Как-то в машине, когда мы вдвоем возвращались из города в «Горки-10», Женя неожиданно сказал: «Пусть хоть все нынешние высоколобые ученые мужи будут в один голос твердить, что алхимия — это сказка, я все равно лучше буду верить в эту сказку, чем в тот проклятый позитивистский бред, который у них называется современной наукой». Сказка длиною в жизнь — вот один из аспектов экзистенции Головина.
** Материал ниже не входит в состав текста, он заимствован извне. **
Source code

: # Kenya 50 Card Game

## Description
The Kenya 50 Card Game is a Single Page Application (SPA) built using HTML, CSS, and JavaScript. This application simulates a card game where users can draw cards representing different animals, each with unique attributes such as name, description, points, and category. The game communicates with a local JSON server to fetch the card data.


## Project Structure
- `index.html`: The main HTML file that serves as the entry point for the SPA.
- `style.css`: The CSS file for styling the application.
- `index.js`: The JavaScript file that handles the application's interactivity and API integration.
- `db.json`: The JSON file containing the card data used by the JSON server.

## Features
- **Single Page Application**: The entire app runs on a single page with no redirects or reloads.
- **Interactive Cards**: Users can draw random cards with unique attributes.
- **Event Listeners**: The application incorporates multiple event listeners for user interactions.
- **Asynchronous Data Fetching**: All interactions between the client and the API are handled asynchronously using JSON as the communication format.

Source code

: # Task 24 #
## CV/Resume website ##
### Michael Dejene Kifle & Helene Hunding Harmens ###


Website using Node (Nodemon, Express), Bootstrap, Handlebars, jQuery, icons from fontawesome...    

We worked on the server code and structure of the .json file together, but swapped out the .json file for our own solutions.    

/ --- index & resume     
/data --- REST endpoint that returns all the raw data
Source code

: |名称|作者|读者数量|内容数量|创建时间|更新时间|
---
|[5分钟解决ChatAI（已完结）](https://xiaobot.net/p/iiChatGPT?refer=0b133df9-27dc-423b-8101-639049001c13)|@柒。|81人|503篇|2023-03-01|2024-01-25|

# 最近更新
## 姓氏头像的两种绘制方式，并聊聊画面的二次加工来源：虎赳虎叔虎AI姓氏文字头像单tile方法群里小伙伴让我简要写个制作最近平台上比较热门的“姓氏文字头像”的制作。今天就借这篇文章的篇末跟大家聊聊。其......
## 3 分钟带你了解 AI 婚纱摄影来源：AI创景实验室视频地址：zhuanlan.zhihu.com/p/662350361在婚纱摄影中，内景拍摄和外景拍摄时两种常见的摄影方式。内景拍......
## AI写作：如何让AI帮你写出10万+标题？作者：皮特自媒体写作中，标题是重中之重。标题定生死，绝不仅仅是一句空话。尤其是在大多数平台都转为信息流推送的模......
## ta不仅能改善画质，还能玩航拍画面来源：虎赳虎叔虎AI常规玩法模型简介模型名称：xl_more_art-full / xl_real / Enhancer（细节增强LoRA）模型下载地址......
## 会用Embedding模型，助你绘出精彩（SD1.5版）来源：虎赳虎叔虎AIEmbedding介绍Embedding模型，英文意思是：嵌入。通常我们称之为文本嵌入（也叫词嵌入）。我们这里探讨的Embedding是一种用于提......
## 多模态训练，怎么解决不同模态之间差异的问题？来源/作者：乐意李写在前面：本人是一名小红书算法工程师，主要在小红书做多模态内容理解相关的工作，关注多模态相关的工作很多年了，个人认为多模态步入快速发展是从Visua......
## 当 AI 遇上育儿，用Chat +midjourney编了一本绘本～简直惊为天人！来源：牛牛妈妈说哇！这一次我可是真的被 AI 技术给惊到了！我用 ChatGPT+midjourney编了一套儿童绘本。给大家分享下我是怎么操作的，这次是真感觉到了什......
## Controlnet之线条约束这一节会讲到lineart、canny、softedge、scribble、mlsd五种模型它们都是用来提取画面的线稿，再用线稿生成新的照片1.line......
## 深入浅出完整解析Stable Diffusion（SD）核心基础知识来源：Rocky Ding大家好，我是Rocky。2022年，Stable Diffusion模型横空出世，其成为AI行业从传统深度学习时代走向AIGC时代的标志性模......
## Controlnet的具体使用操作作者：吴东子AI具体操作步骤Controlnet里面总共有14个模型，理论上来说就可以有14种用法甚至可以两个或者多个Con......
По моему глубочайшему убеждению, к концу своего земного пути Женя осуществил «Opus в черном», т. е. преодолел самый многотрудный этап алхимической работы, воплотив в себе, по словам Клода д’Иже, «и первовещество и очаг для выполнения великого Делания». И мне этого достаточно, чтобы до конца быть его учеником.
Самым тяжелым ударом судьбы в последние годы стала для Жени смерть Лены Джемаль в начале января 2005 года. Внезапная и беспощадная. Ничто не смогло предотвратить ужасный конец — ни бешеная энергия преданной Жени Дебрянской, ни деятельное участие Лены Головиной, ни помощь многих друзей — все напрасно. И вот Лены не стало. Женя не пошел на похороны, остался дома. Когда мы вернулись, он сказал: «У меня такое чувство, что я лежу в земле, рядом с ней». Это было страшно.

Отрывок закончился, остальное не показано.